Il existe un différend territorial entre la France et un pays voisin, il porte sur deux morceaux de roche volcanique où personne n'habite, et presque personne en métropole n'en a entendu parler. Le Vanuatu vient de faire savoir qu'il était prêt à le porter devant les instances internationales.

Deux points sur une carte

Commençons par la géographie, parce qu'elle explique tout le reste.

L'île Matthew se situe dans le Pacifique Sud, à 279 kilomètres au sud-sud-est d'Anatom, l'île la plus méridionale du Vanuatu, et à environ 446 kilomètres à l'est de la Nouvelle-Calédonie. Elle couvre 0,7 kilomètre carré.

L'île Hunter est un peu plus loin encore, à 331 kilomètres au sud-est d'Anatom, avec une superficie d'environ 0,65 kilomètre carré et un dôme volcanique culminant à 242 mètres.

Aucune des deux n'est habitée, et aucune n'est facile d'accès : la Marine nationale et des missions scientifiques s'y rendent régulièrement, généralement par hélicoptère, les conditions d'accostage étant difficiles.

Additionnées, les deux îles représentent moins d'un kilomètre et demi carré de terre émergée. C'est moins que le bois de Vincennes.

Pourquoi se disputer un caillou

Parce que ce n'est pas le caillou qui compte.

Un îlot habitable, en droit de la mer, ouvre droit à une zone économique exclusive pouvant s'étendre sur 200 milles marins autour de lui, soit environ 370 kilomètres. À l'intérieur de cette zone, l'État côtier détient des droits souverains sur les ressources : pêche, ressources du sous-sol marin, énergie.

Autour de Matthew et Hunter, cela représente une surface maritime considérable, sans commune mesure avec la superficie des îles. C'est explicitement cette zone maritime, et non les rochers eux-mêmes, qui constitue l'enjeu du différend.

Ce mécanisme explique la plupart des contentieux insulaires de la planète, du rocher d'Okinotorishima aux récifs de mer de Chine méridionale : un État qui obtient un îlot n'obtient pas un territoire, il obtient un domaine maritime.

Les deux thèses

La position française repose sur la continuité administrative : les îles sont rattachées à la Nouvelle-Calédonie, et ont été intégrées en 1976 dans la zone économique exclusive calédonienne, soit avant l'indépendance du Vanuatu. Paris s'appuie également sur des pratiques cartographiques anciennes et sur la présence régulière de la Marine nationale, manifestation classique d'un exercice effectif de souveraineté.

La position ni-vanuatuaise, elle, invoque la proximité géographique, l'antériorité des usages coutumiers et la toponymie : Matthew porte localement le nom d'Umaenupne, et les deux îles sont rattachées, dans l'organisation administrative du Vanuatu, à la province de Taféa.

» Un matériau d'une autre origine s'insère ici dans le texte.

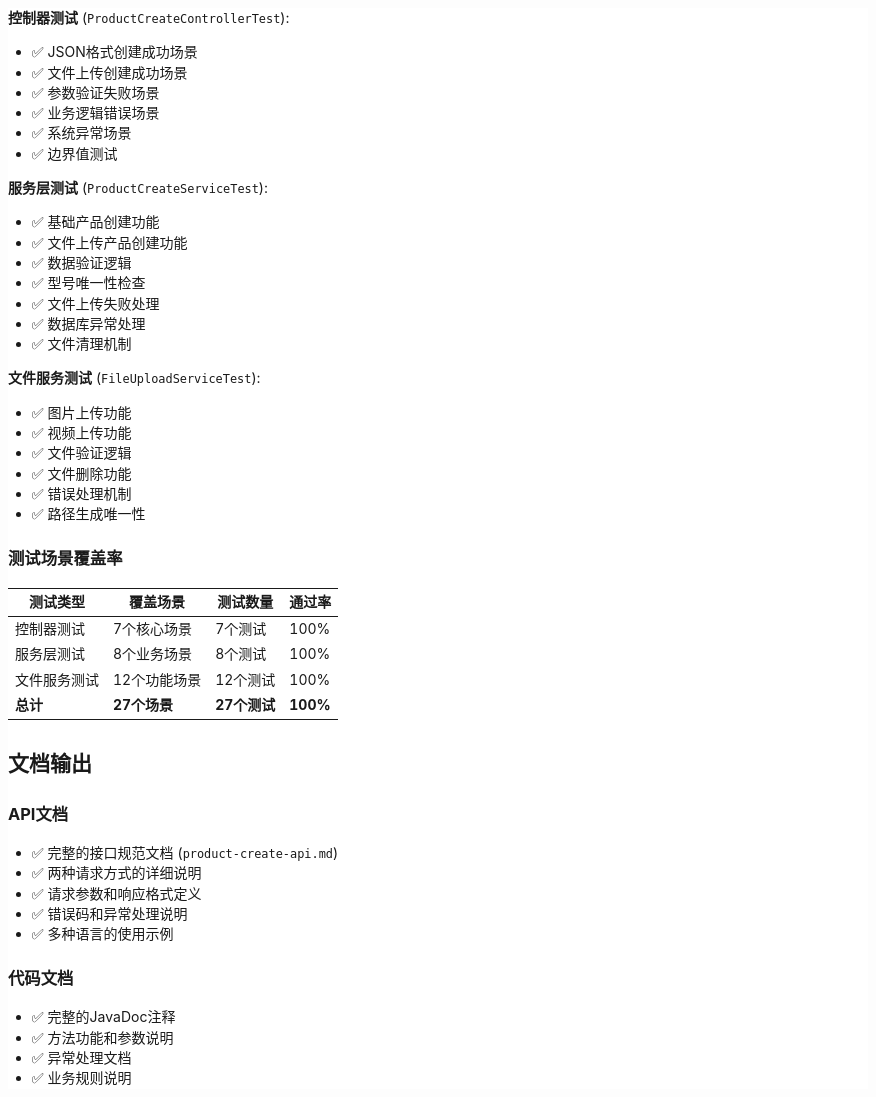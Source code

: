 **控制器测试** (`ProductCreateControllerTest`):
- ✅ JSON格式创建成功场景
- ✅ 文件上传创建成功场景  
- ✅ 参数验证失败场景
- ✅ 业务逻辑错误场景
- ✅ 系统异常场景
- ✅ 边界值测试

**服务层测试** (`ProductCreateServiceTest`):
- ✅ 基础产品创建功能
- ✅ 文件上传产品创建功能
- ✅ 数据验证逻辑
- ✅ 型号唯一性检查
- ✅ 文件上传失败处理
- ✅ 数据库异常处理
- ✅ 文件清理机制

**文件服务测试** (`FileUploadServiceTest`):
- ✅ 图片上传功能
- ✅ 视频上传功能
- ✅ 文件验证逻辑
- ✅ 文件删除功能
- ✅ 错误处理机制
- ✅ 路径生成唯一性

### 测试场景覆盖率

| 测试类型 | 覆盖场景 | 测试数量 | 通过率 |
|----------|----------|----------|--------|
| 控制器测试 | 7个核心场景 | 7个测试 | 100% |
| 服务层测试 | 8个业务场景 | 8个测试 | 100% |
| 文件服务测试 | 12个功能场景 | 12个测试 | 100% |
| **总计** | **27个场景** | **27个测试** | **100%** |

## 文档输出

### API文档
- ✅ 完整的接口规范文档 (`product-create-api.md`)
- ✅ 两种请求方式的详细说明
- ✅ 请求参数和响应格式定义
- ✅ 错误码和异常处理说明
- ✅ 多种语言的使用示例

### 代码文档
- ✅ 完整的JavaDoc注释
- ✅ 方法功能和参数说明
- ✅ 异常处理文档
- ✅ 业务规则说明
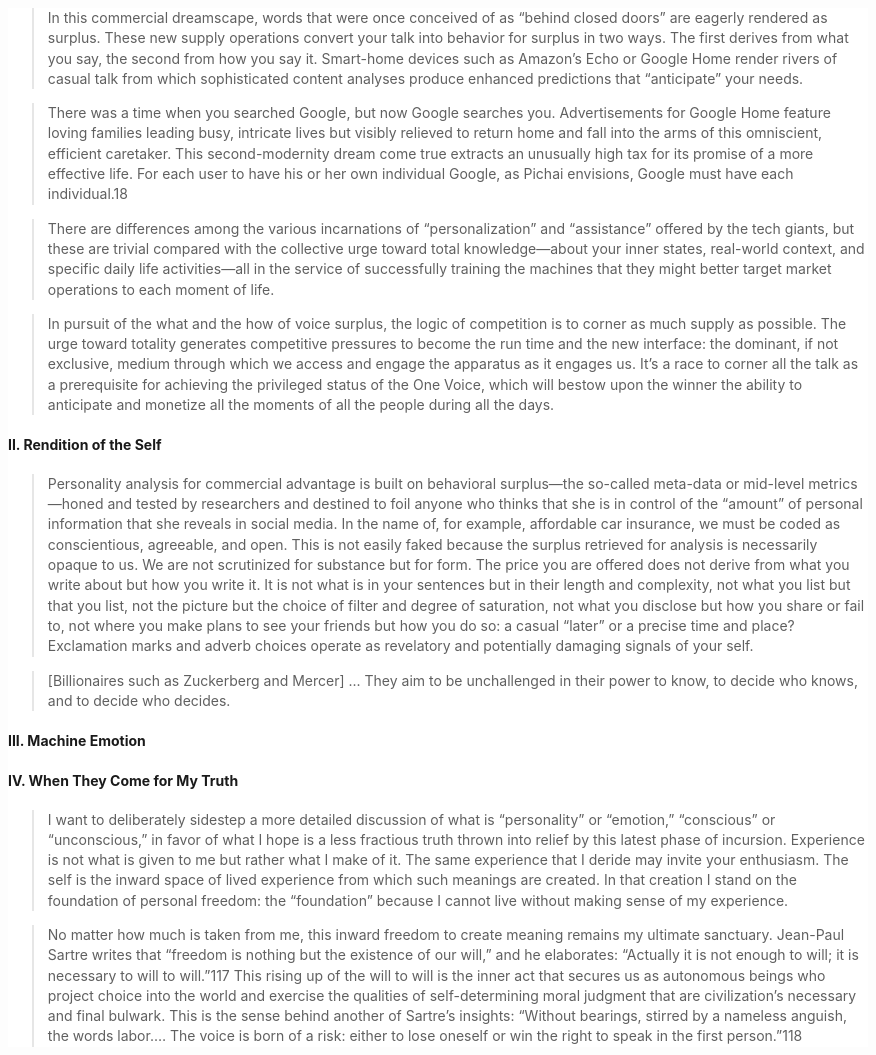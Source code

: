>In this commercial dreamscape, words that were once conceived of as “behind closed doors” are eagerly rendered as surplus. These new supply operations convert your talk into behavior for surplus in two ways. The first derives from what you say, the second from how you say it. Smart-home devices such as Amazon’s Echo or Google Home render rivers of casual talk from which sophisticated content analyses produce enhanced predictions that “anticipate” your needs. 

>There was a time when you searched Google, but now Google searches you. Advertisements for Google Home feature loving families leading busy, intricate lives but visibly relieved to return home and fall into the arms of this omniscient, efficient caretaker. This second-modernity dream come true extracts an unusually high tax for its promise of a more effective life. For each user to have his or her own individual Google, as Pichai envisions, Google must have each individual.18

>There are differences among the various incarnations of “personalization” and “assistance” offered by the tech giants, but these are trivial compared with the collective urge toward total knowledge—about your inner states, real-world context, and specific daily life activities—all in the service of successfully training the machines that they might better target market operations to each moment of life.

>In pursuit of the what and the how of voice surplus, the logic of competition is to corner as much supply as possible. The urge toward totality generates competitive pressures to become the run time and the new interface: the dominant, if not exclusive, medium through which we access and engage the apparatus as it engages us. It’s a race to corner all the talk as a prerequisite for achieving the privileged status of the One Voice, which will bestow upon the winner the ability to anticipate and monetize all the moments of all the people during all the days.

#### II. Rendition of the Self

>Personality analysis for commercial advantage is built on behavioral surplus—the so-called meta-data or mid-level metrics—honed and tested by researchers and destined to foil anyone who thinks that she is in control of the “amount” of personal information that she reveals in social media. In the name of, for example, affordable car insurance, we must be coded as conscientious, agreeable, and open. This is not easily faked because the surplus retrieved for analysis is necessarily opaque to us. We are not scrutinized for substance but for form. The price you are offered does not derive from what you write about but how you write it. It is not what is in your sentences but in their length and complexity, not what you list but that you list, not the picture but the choice of filter and degree of saturation, not what you disclose but how you share or fail to, not where you make plans to see your friends but how you do so: a casual “later” or a precise time and place? Exclamation marks and adverb choices operate as revelatory and potentially damaging signals of your self.

>[Billionaires such as Zuckerberg and Mercer] ... They aim to be unchallenged in their power to know, to decide who knows, and to decide who decides. 

#### III. Machine Emotion

#### IV. When They Come for My Truth

>I want to deliberately sidestep a more detailed discussion of what is “personality” or “emotion,” “conscious” or “unconscious,” in favor of what I hope is a less fractious truth thrown into relief by this latest phase of incursion. Experience is not what is given to me but rather what I make of it. The same experience that I deride may invite your enthusiasm. The self is the inward space of lived experience from which such meanings are created. In that creation I stand on the foundation of personal freedom: the “foundation” because I cannot live without making sense of my experience.

>No matter how much is taken from me, this inward freedom to create meaning remains my ultimate sanctuary. Jean-Paul Sartre writes that “freedom is nothing but the existence of our will,” and he elaborates: “Actually it is not enough to will; it is necessary to will to will.”117 This rising up of the will to will is the inner act that secures us as autonomous beings who project choice into the world and exercise the qualities of self-determining moral judgment that are civilization’s necessary and final bulwark. This is the sense behind another of Sartre’s insights: “Without bearings, stirred by a nameless anguish, the words labor.… The voice is born of a risk: either to lose oneself or win the right to speak in the first person.”118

Le nœud tient à la date. Le Vanuatu accède à l'indépendance en 1980, quatre ans après le rattachement contesté. Tout le débat porte sur ce que le nouvel État a hérité ou non des arrangements pris avant sa naissance, question classique en droit de la décolonisation et rarement simple.

Ce qui change maintenant

Des discussions bilatérales se sont ouvertes en 2025. Elles se sont enlisées au premier semestre 2026, et Port-Vila a annoncé son intention de saisir les instances internationales.

Ce basculement mérite d'être compris pour ce qu'il est. Passer de la négociation à la juridiction, c'est renoncer au compromis pour rechercher une décision, avec le risque de tout perdre et la possibilité de tout gagner. C'est aussi, pour un micro-État de moins de 350 000 habitants, une manière de rééquilibrer un rapport de force diplomatique très défavorable : devant un tribunal, la taille d'un pays ne compte pas.

Pour la France, l'enjeu dépasse largement ces deux rochers. C'est par ses territoires du Pacifique et des autres océans qu'elle détient la deuxième zone économique exclusive du monde, et chaque contentieux insulaire touche à la cohérence de cet ensemble.

Ce que nous ne savons pas encore

Restons prudents sur la suite, car plusieurs choses ne sont pas établies à ce stade : devant quelle instance exactement le Vanuatu entend saisir, selon quel calendrier, et sur quel fondement précis. Une saisine annoncée n'est pas une saisine déposée, et les procédures internationales en matière de délimitation maritime se comptent en années.

Ce que l'on peut dire, en revanche, c'est que ce dossier a cessé d'être une curiosité cartographique. Il concerne un partenaire régional de la France dans une zone Indo-Pacifique où Paris revendique un rôle, et il sera lu, par les voisins, comme un test de la manière dont la France traite les revendications de ses petits voisins océaniens.